Brothers and sisters, have you ever asked God, how long? How long will I go on in the dark? How long will you remain silent, God? How long, O Lord? This question is one the most-often-asked questions in the book of Psalms. And it demonstrates for us what hoping in God looks like. Hope is not a virtue only for the strong in faith. But an instrument of grace for those who are weak in their faith. Sometimes the trials of this life feel like a punch to the gut that leave us breathless. And when we are knocked down like that what we need most is hope. Hope that God will have enough mercy for us, today and tomorrow.

Moses continues to pray for the reversal of God’s curse in vv.14-15, “Satisfy us in the morning with your steadfast love, that we may rejoice and be glad all our days. Make us glad for as many days as you have afflicted us, and for as many years as we have seen evil.” Brothers and sisters, our fleeting lives are like grass that grows in the morning and vanish at night. But God’s mercy is like the dawn of a new day, like a bright-yellowed sun, shining on the earth with rays that never set. And this is what our homesick-hearts long for, isn’t it? We long for joy and gladness that will never end. And brothers and sister, there will be a day when all the tears will be wiped from our eyes. The fleeting nature of our lives, filled with toils and troubles will one day give way to gladness for as many days as we have been afflicted and more.

Finally, hope in the mercy of God is hope in God’s salvation. Look with me in v. 16, “Let your work be shown to your servants, and your glorious power to their children.” From the very beginning God’s people have been acquainted with his glorious works. We have seen God’s deliverance of his people at the exodus. We have seen God’s deliverance of his people from exile. And we can now hope that we will see God’s salvation yet once more.
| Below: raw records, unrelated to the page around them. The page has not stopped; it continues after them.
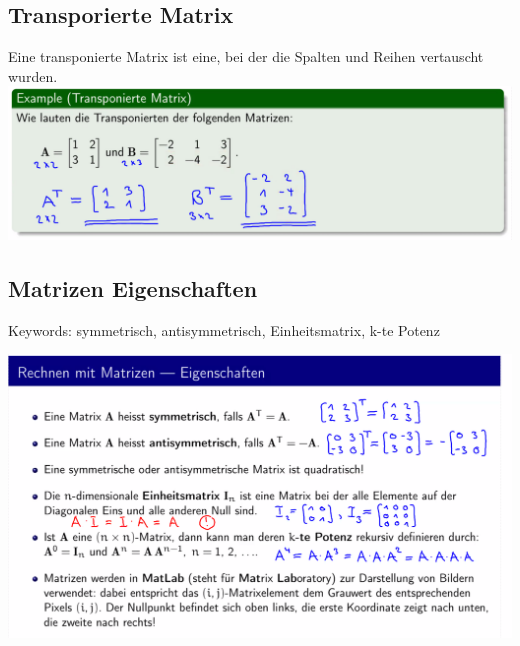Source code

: \documentclass[12pt]{scrartcl}
\begin{document}
\newpage
\subsection{Transporierte Matrix}
Eine transponierte Matrix ist eine, bei der die Spalten und Reihen vertauscht wurden.\\

\includegraphics[width=15cm]{img/transponierte_matrix.png}

\subsection{Matrizen Eigenschaften}
Keywords: symmetrisch, antisymmetrisch, Einheitsmatrix, k-te Potenz

\includegraphics[width=16cm]{img/matrizen_eigenschaften.png}


\newpage
\end{document}
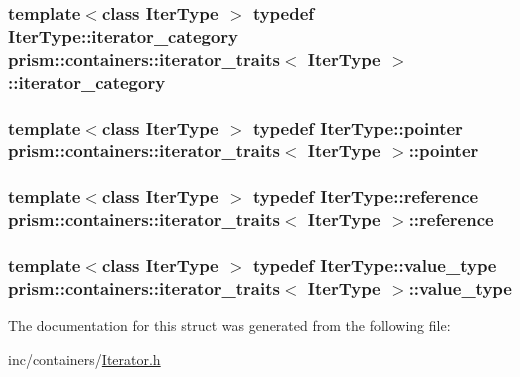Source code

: \subsubsection[{\texorpdfstring{iterator\+\_\+category}{iterator_category}}]{\setlength{\rightskip}{0pt plus 5cm}template$<$class Iter\+Type $>$ typedef Iter\+Type\+::iterator\+\_\+category {\bf prism\+::containers\+::iterator\+\_\+traits}$<$ Iter\+Type $>$\+::{\bf iterator\+\_\+category}}\hypertarget{structprism_1_1containers_1_1iterator__traits_abfff3c9f89cb0bfaa226dddbd5c834ea}{}\label{structprism_1_1containers_1_1iterator__traits_abfff3c9f89cb0bfaa226dddbd5c834ea}
\subsubsection[{\texorpdfstring{pointer}{pointer}}]{\setlength{\rightskip}{0pt plus 5cm}template$<$class Iter\+Type $>$ typedef Iter\+Type\+::pointer {\bf prism\+::containers\+::iterator\+\_\+traits}$<$ Iter\+Type $>$\+::{\bf pointer}}\hypertarget{structprism_1_1containers_1_1iterator__traits_a1e0e2fe3c13aa8ce3059b58b4aa2bbc0}{}\label{structprism_1_1containers_1_1iterator__traits_a1e0e2fe3c13aa8ce3059b58b4aa2bbc0}
\subsubsection[{\texorpdfstring{reference}{reference}}]{\setlength{\rightskip}{0pt plus 5cm}template$<$class Iter\+Type $>$ typedef Iter\+Type\+::reference {\bf prism\+::containers\+::iterator\+\_\+traits}$<$ Iter\+Type $>$\+::{\bf reference}}\hypertarget{structprism_1_1containers_1_1iterator__traits_ad9d4fc80745a324d716f2fb95b8f5f80}{}\label{structprism_1_1containers_1_1iterator__traits_ad9d4fc80745a324d716f2fb95b8f5f80}
\subsubsection[{\texorpdfstring{value\+\_\+type}{value_type}}]{\setlength{\rightskip}{0pt plus 5cm}template$<$class Iter\+Type $>$ typedef Iter\+Type\+::value\+\_\+type {\bf prism\+::containers\+::iterator\+\_\+traits}$<$ Iter\+Type $>$\+::{\bf value\+\_\+type}}\hypertarget{structprism_1_1containers_1_1iterator__traits_a05456cbad2153f8d17c1095e38ddb476}{}\label{structprism_1_1containers_1_1iterator__traits_a05456cbad2153f8d17c1095e38ddb476}


The documentation for this struct was generated from the following file\+:\begin{DoxyCompactItemize}
\item 
inc/containers/\hyperlink{_iterator_8h}{Iterator.\+h}\end{DoxyCompactItemize}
And our hope is not abstract but definite because we have seen God’s glorious work of salvation in the Lord Jesus Christ. God has in fact answered Moses’s prayer. He has turned back the curse of sin. And he has done it in a most unexpected way. At the cross we see the climax of the world gone wrong. That is, the world turns against its maker and kills the author of life. And yet the cross is precisely the means that God uses to undo what has gone wrong in the world and to make all things right again. God has dealt with the problem of sin in the person of Christ. Surely, the whole creation still awaits the final consummation of God’s work of redemption. But God has turned his wrath away from those who through repentance of sin and faith in Christ hope in his mercy. If you are in Christ, God is not against you. How could he be? If he did not spare his Son, but through him has reconciled you to himself, how could he now turn his face against you in anger again?

So we can hope in God’s mercy to help us walk by faith as our lives bear fruit that will outlast the fleeting nature of life in this world. We can trust that God is making all things new in Christ and that one day we will be at home with him at last. The deep knot in our stomachs, that feeling of homesickness will one day give way to joy and gladness without measure as we rejoice in the everlasting God. Until then, let us pray with Moses in v. 17, “Let the favor of the Lord our God be upon us, and establish the work of our hands upon us; yes, establish the work of our hands!” Amen.